City boss Glenn Roeder tonight failed to rise to Aidy Boothroyd's bait as the two managers offered distinctly different verdicts on Norwich's well-deserved 1-1 draw.
For the disappointed Hornets chief, left to ponder his fourth successive draw, the game should have been over by the break; that having seen Danny Shittu smash his way through a clutch of red Canary shirts and onto the end of Jobi McAnuff's 11th minute corner, Watford should have then gone on and killed the game.
They would have done, said the one-time Colney Youth Acadeny coach, but for some hapless refereeing that missed, among other loud penalty appeals, a 'forearm smash' by Dion Dublin deep in the Norwich box.
“An excellent point and deserved,” was Roeder's simply summing up, even if Plymouth's home romp against Colchester United left any last hope of a play-off place hanging by a thread.

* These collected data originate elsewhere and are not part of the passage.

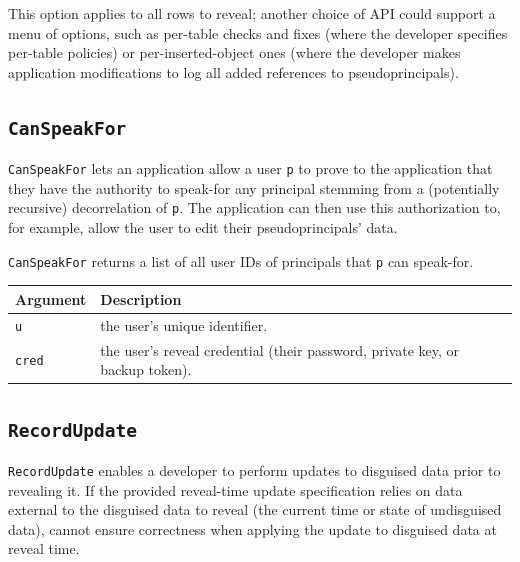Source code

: This option applies to all rows to reveal; another choice of API
could support a menu of options, such as per-table checks and fixes
(where the developer specifies per-table policies) or
per-inserted-object ones (where the developer makes application
modifications to log all added references to pseudoprincipals).

\subsection{\texttt{CanSpeakFor}}
    \texttt{CanSpeakFor} lets an application allow a user \texttt{p} to prove to
    the application that they have the authority to speak-for any principal
    stemming from a (potentially recursive) decorrelation of \texttt{p}. The
    application can then use this authorization to, for example, allow the user
    to edit their pseudoprincipals' data.
    
    \texttt{CanSpeakFor} returns a list of all user IDs of principals that
    \texttt{p} can speak-for.

\begin{center}
    \begin{longtable}{|m{}|m{}|}
        \hline
        \textbf{Argument} & \textbf{Description} \\
        \hline
             \texttt{u}& the user's unique identifier. \\
        \hline
             \texttt{cred}& the user's reveal credential (their password, private key, or
    backup token).\\
        \hline
    \end{longtable}
    \end{center}
   
    
\subsection{\texttt{RecordUpdate}}
\label{s:semantics:updates}

\texttt{RecordUpdate} enables a developer to perform updates to disguised data prior to revealing it.
If the provided reveal-time update specification relies on data external to the
disguised data to reveal (\eg the current time or state of undisguised data),
\sys cannot ensure correctness when applying the update to disguised data at
reveal time.

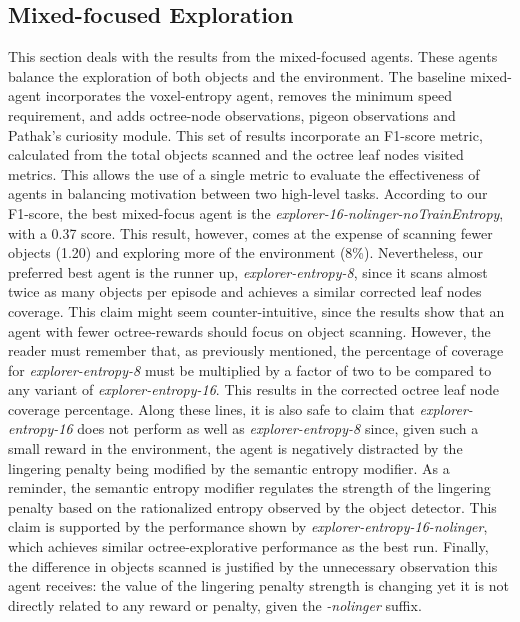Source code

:     \subsection{Mixed-focused Exploration} \label{chap5:mixed-focused}
        This section deals with the results from the mixed-focused agents. These agents balance the exploration of both objects and the environment. The baseline mixed-agent incorporates the voxel-entropy agent, removes the minimum speed requirement, and adds octree-node observations, pigeon observations and Pathak's curiosity module. 
        This set of results incorporate an F1-score metric, calculated from the total objects scanned and the octree leaf nodes visited metrics. 
        This allows the use of a single metric to evaluate the effectiveness of agents in balancing motivation between two high-level tasks.
        According to our F1-score, the best mixed-focus agent is the \textit{explorer-16-nolinger-noTrainEntropy}, with a 0.37 score. This result, however, comes at the expense of scanning fewer objects (1.20) and exploring more of the environment (8\%). Nevertheless, our preferred best agent is the runner up, \textit{explorer-entropy-8}, since it scans almost twice as many objects per episode and achieves a similar corrected leaf nodes coverage. This claim might seem counter-intuitive, since the results show that an agent with fewer octree-rewards should focus on object scanning. However, the reader must remember that, as previously mentioned, the percentage of coverage for \textit{explorer-entropy-8} must be multiplied by a factor of two to be compared to any variant of \textit{explorer-entropy-16}. This results in the corrected octree leaf node coverage percentage. 
        Along these lines, it is also safe to claim that \textit{explorer-entropy-16} does not perform as well as \textit{explorer-entropy-8} since, given such a small reward in the environment, the agent is negatively distracted by the lingering penalty being modified by the semantic entropy modifier. As a reminder, the semantic entropy modifier regulates the strength of the lingering penalty based on the rationalized entropy observed by the object detector. This claim is supported by the performance shown by \textit{explorer-entropy-16-nolinger}, which achieves similar octree-explorative performance as the best run. Finally, the difference in objects scanned is justified by the unnecessary observation this agent receives: the value of the lingering penalty strength is changing yet it is not directly related to any reward or penalty, given the \textit{-nolinger} suffix.
        
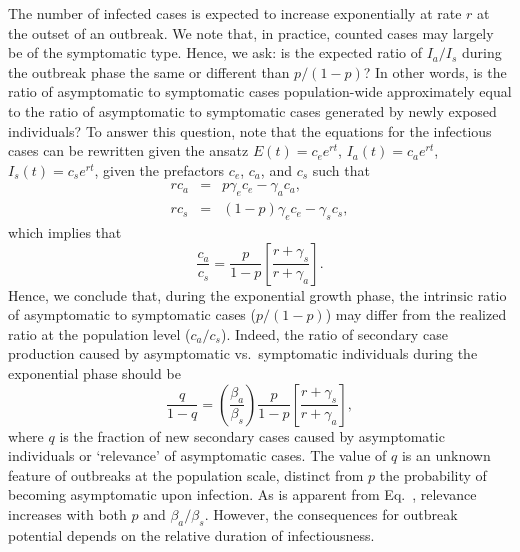 The number of infected cases is expected
to increase exponentially at rate $r$ at the outset of an outbreak.  We note
that, in practice,
counted cases may largely be of the symptomatic type. 
Hence, we ask: is the expected ratio of $I_a/I_s$ 
during the outbreak phase the same or different
than $p/(1-p)$?  In other words, is the ratio of asymptomatic to symptomatic cases population-wide approximately equal to the ratio of asymptomatic to symptomatic cases generated by newly exposed individuals?
To answer this question, note that the equations
for the infectious cases can be rewritten given the ansatz
$E(t)=c_e e^{rt}$,
$I_a(t)=c_a e^{rt}$,
$I_s(t)=c_s e^{rt}$,
given the prefactors $c_e$, $c_a$, and $c_s$
such that
\begin{eqnarray}
r c_a&=&p\gamma_e c_e-\gamma_a c_a,\\
r c_s&=&(1-p)\gamma_e c_e-\gamma_s c_s,
\end{eqnarray} 
which implies that
\begin{equation}
\frac{c_a}{c_s}=\frac{p}{1-p}\left[\frac{r+\gamma_s}{r+\gamma_a}\right].
\label{eq.relevance}
\end{equation}
Hence, we conclude that, during the exponential
growth phase, the intrinsic
ratio of asymptomatic to symptomatic cases ($p/(1-p)$) may differ from
the realized ratio at the population level ($c_a/c_s$).  
Indeed, the ratio of secondary case production caused by asymptomatic vs.~symptomatic
individuals during the exponential phase should be
\begin{equation}
\frac{q}{1-q} = \left(\frac{\beta_a}{\beta_s}\right)\frac{p}{1-p}\left[\frac{r+\gamma_s}{r+\gamma_a}\right],
\label{eq.qratio}
\end{equation}
where $q$ is the fraction of new secondary cases caused by
asymptomatic individuals or `relevance' of asymptomatic cases.
The value of $q$ is an unknown feature of
outbreaks at the population scale, distinct from $p$ the probability of becoming
asymptomatic upon infection. 
As is apparent from Eq.~, relevance increases
with both $p$ and $\beta_a/\beta_s$. However, the consequences
for outbreak potential depends on the relative duration of infectiousness.

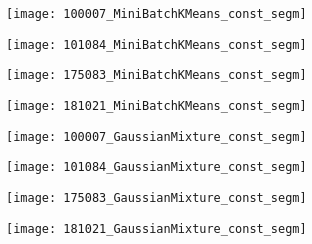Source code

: \begin{figure}[!ht]
    
    \begin{subfigure}[t]{\textwidth+20pt\relax}
    	\centering
    	\texttt{[image: 100007\_MiniBatchKMeans\_const\_segm]} 
    \end{subfigure}      
    \begin{subfigure}[b]{0.23\textwidth}
    	\centering
        \texttt{[image: 101084\_MiniBatchKMeans\_const\_segm]}
    \end{subfigure}
    \begin{subfigure}[b]{0.23\textwidth}
    	\centering
        \texttt{[image: 175083\_MiniBatchKMeans\_const\_segm]}
    \end{subfigure}
    \begin{subfigure}[b]{0.23\textwidth}
    	\centering
        \texttt{[image: 181021\_MiniBatchKMeans\_const\_segm]}
    \end{subfigure} \vspace{5pt}
    
    
    \begin{subfigure}[t]{\textwidth+20pt\relax}
    	\centering
    	\texttt{[image: 100007\_GaussianMixture\_const\_segm]} 
    \end{subfigure}      
    \begin{subfigure}[b]{0.23\textwidth}
    	\centering
        \texttt{[image: 101084\_GaussianMixture\_const\_segm]}
    \end{subfigure}
    \begin{subfigure}[b]{0.23\textwidth}
    	\centering
        \texttt{[image: 175083\_GaussianMixture\_const\_segm]}
    \end{subfigure}
    \begin{subfigure}[b]{0.23\textwidth}
    	\centering
        \texttt{[image: 181021\_GaussianMixture\_const\_segm]}
    \end{subfigure} \vspace{5pt}
    

\end{figure}
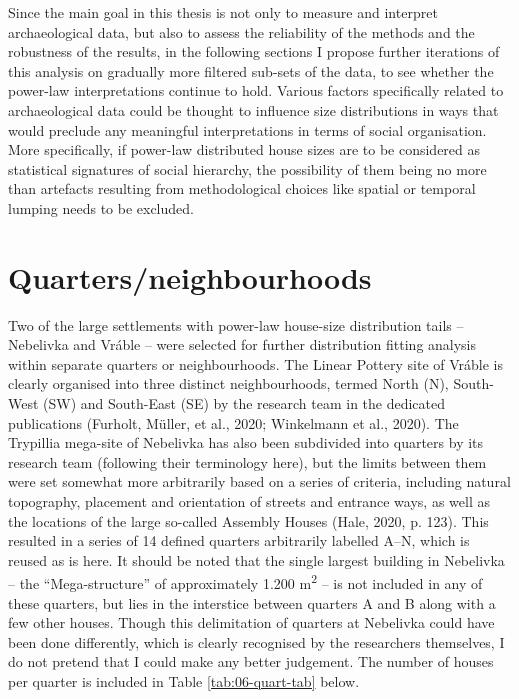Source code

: \documentclass[
  12pt,
]{book}
\begin{document}
Since the main goal in this thesis is not only to measure and interpret archaeological data, but also to assess the reliability of the methods and the robustness of the results, in the following sections I propose further iterations of this analysis on gradually more filtered sub-sets of the data, to see whether the power-law interpretations continue to hold. Various factors specifically related to archaeological data could be thought to influence size distributions in ways that would preclude any meaningful interpretations in terms of social organisation. More specifically, if power-law distributed house sizes are to be considered as statistical signatures of social hierarchy, the possibility of them being no more than artefacts resulting from methodological choices like spatial or temporal lumping needs to be excluded.

\FloatBarrier

\hypertarget{quartersneighbourhoods}{%
\section{Quarters/neighbourhoods}\label{quartersneighbourhoods}}

Two of the large settlements with power-law house-size distribution tails -- Nebelivka and Vráble -- were selected for further distribution fitting analysis within separate quarters or neighbourhoods. The Linear Pottery site of Vráble is clearly organised into three distinct neighbourhoods, termed North (N), South-West (SW) and South-East (SE) by the research team in the dedicated publications (Furholt, Müller, et al., 2020; Winkelmann et al., 2020). The Trypillia mega-site of Nebelivka has also been subdivided into quarters by its research team (following their terminology here), but the limits between them were set somewhat more arbitrarily based on a series of criteria, including natural topography, placement and orientation of streets and entrance ways, as well as the locations of the large so-called Assembly Houses (Hale, 2020, p. 123). This resulted in a series of 14 defined quarters arbitrarily labelled A--N, which is reused as is here. It should be noted that the single largest building in Nebelivka -- the ``Mega-structure'' of approximately 1.200 m\textsuperscript{2} -- is not included in any of these quarters, but lies in the interstice between quarters A and B along with a few other houses. Though this delimitation of quarters at Nebelivka could have been done differently, which is clearly recognised by the researchers themselves, I do not pretend that I could make any better judgement. The number of houses per quarter is included in Table \ref{tab:06-quart-tab} below.
\end{document}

A nine-point gap, even by Roeder's recent water-into-wine standards, is simply too big an ask at this stage of the season.
When it was put to him that Boothroyd had apparently suggested that Norwich were, at times, guilty of being 'over-physical', Roeder couldn't help but raise a wry smile.
“Aidy said that? No… Over-physical? I'm sure Aidy's an expert at what's over-physical,” said Roeder, after watching his side ride out Watford's early storm to dig their way to a fine away point courtesy of Jamie Cureton's third goal in as many games nine minutes from the end of normal time.
In amidst it all, Norwich had been forced to don their tin helmets as aerial bomb after bomb was heaved into their box – one-time City transfer target Leigh Bromby being a principal line of supply via his prodigious long throws.
And when Bromby's own target was the head of man-mountain Shittu, Roeder's bemusement was understandable. Hugely effective it may be – and that was Shittu's ninth goal of the season – entertaining it wasn't.
“They've certainly got a unique brand of football here,” said Roeder, not about to demean another manager's way of thinking.
“You can play football anyway you want. I won't be critical of anyone; of how they set their team up to play. But I'm really hoping that Watford go up…”
That “unique brand of football” was the principal reason why Cureton lost his place – that it was only his lack of inches in either penalty area that kept him out of the side.
“Jamie Cureton was very unlucky not to start the game,” said the Canary boss, opting to partner Ched Evans with Dublin up front.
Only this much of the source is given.